[EXERCISE] Give every line from the entries that contains "linewidth".

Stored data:
================
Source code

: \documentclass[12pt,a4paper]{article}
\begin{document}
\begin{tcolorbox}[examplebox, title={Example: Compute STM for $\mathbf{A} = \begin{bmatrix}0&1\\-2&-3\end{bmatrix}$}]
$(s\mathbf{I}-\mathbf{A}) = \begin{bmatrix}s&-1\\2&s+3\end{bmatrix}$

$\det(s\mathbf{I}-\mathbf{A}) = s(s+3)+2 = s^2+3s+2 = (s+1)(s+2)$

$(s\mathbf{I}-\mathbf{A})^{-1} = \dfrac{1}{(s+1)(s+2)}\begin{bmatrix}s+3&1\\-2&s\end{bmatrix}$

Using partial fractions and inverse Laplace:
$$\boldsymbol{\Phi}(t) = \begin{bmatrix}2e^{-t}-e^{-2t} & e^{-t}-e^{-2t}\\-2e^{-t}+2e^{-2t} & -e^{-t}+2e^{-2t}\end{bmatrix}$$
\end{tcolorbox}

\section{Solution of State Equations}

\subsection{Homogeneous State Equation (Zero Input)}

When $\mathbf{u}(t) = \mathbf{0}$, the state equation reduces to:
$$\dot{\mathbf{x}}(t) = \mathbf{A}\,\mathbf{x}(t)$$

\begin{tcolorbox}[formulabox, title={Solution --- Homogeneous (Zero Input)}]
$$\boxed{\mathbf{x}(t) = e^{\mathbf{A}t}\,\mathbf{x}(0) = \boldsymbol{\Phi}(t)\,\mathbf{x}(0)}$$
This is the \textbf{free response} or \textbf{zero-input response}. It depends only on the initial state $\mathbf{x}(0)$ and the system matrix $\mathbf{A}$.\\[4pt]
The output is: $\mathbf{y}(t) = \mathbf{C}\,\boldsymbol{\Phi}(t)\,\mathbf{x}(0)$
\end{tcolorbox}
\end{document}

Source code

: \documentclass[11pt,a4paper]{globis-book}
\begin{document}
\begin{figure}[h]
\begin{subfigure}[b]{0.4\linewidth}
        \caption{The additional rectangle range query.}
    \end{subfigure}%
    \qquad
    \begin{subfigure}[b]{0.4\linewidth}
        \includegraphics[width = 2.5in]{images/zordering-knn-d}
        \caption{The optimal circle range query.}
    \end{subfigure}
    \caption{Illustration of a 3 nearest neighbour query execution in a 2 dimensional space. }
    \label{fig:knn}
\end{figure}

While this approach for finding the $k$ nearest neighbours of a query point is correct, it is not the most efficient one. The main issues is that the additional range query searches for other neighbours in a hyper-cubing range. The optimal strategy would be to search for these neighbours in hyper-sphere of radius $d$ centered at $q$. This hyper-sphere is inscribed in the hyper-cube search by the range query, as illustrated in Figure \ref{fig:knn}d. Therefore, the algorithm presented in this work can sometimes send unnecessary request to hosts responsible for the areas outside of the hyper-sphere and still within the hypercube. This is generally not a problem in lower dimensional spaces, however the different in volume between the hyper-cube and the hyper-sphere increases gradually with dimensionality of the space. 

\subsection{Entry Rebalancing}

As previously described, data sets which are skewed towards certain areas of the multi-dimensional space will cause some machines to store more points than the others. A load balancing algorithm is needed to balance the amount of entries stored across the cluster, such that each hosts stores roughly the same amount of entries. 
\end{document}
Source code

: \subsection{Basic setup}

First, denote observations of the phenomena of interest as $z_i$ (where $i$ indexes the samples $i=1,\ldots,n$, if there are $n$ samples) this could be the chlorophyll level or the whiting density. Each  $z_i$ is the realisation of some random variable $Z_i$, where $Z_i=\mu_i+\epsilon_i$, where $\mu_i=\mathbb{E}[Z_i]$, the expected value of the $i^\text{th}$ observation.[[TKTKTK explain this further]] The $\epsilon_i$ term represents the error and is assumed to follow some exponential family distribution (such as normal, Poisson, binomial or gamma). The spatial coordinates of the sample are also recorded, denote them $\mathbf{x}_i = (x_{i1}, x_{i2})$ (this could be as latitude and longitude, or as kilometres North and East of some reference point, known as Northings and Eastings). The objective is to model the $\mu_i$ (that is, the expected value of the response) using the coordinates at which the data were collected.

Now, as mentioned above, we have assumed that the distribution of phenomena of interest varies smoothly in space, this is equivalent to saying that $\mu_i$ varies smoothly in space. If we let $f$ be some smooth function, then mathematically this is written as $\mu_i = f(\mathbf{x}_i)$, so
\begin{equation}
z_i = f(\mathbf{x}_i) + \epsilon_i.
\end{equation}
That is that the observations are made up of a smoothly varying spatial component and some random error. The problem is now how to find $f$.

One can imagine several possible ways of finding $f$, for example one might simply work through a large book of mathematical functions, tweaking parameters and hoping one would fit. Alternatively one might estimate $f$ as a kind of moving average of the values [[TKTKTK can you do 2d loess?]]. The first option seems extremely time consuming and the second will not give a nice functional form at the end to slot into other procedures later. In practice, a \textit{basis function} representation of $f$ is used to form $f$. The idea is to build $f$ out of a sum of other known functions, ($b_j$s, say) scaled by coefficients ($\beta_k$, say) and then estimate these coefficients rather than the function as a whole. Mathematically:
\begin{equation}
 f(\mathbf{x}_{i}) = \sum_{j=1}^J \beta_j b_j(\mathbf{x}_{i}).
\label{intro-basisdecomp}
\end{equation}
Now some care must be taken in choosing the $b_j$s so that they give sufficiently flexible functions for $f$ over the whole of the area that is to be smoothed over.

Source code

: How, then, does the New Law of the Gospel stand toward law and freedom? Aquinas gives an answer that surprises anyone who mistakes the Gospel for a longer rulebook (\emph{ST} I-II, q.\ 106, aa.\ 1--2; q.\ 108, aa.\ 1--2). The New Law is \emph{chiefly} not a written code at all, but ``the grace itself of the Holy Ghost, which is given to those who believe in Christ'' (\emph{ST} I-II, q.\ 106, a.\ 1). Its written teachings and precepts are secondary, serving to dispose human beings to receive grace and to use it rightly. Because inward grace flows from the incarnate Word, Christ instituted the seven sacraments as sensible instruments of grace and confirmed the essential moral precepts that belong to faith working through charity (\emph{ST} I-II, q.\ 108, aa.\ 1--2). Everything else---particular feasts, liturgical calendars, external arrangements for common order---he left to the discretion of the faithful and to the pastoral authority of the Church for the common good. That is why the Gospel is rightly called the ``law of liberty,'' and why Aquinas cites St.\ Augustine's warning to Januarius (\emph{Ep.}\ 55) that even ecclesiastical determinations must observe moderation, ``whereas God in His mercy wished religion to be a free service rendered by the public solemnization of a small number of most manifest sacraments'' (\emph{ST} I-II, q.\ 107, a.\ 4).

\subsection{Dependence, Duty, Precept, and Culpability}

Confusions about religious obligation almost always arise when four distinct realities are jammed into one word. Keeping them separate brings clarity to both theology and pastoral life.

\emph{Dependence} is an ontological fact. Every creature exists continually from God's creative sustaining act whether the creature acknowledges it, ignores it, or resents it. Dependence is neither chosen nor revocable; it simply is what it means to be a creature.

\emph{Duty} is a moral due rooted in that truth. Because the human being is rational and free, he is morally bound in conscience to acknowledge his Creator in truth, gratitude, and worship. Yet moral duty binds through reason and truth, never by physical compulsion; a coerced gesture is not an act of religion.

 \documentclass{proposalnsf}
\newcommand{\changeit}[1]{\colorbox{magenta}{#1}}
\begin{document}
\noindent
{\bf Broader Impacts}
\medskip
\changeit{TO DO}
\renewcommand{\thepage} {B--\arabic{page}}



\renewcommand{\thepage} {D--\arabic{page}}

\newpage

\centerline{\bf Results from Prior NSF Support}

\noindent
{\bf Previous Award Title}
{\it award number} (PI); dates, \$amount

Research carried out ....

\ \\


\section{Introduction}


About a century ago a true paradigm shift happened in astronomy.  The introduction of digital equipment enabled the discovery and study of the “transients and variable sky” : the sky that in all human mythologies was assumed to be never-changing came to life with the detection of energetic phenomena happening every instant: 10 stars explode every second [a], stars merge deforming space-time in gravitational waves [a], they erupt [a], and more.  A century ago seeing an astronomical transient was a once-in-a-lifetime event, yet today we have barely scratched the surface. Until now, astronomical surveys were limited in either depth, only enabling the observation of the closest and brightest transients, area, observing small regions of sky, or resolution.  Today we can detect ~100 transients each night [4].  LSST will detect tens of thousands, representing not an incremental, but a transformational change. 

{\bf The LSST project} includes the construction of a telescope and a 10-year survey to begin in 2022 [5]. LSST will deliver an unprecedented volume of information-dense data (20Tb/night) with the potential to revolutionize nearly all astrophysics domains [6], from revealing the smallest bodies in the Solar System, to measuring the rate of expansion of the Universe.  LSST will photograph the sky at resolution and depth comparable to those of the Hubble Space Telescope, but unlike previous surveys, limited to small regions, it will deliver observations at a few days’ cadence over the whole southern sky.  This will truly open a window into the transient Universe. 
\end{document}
================
[RESPONSE]
\begin{subfigure}[b]{0.4\linewidth}
    \begin{subfigure}[b]{0.4\linewidth}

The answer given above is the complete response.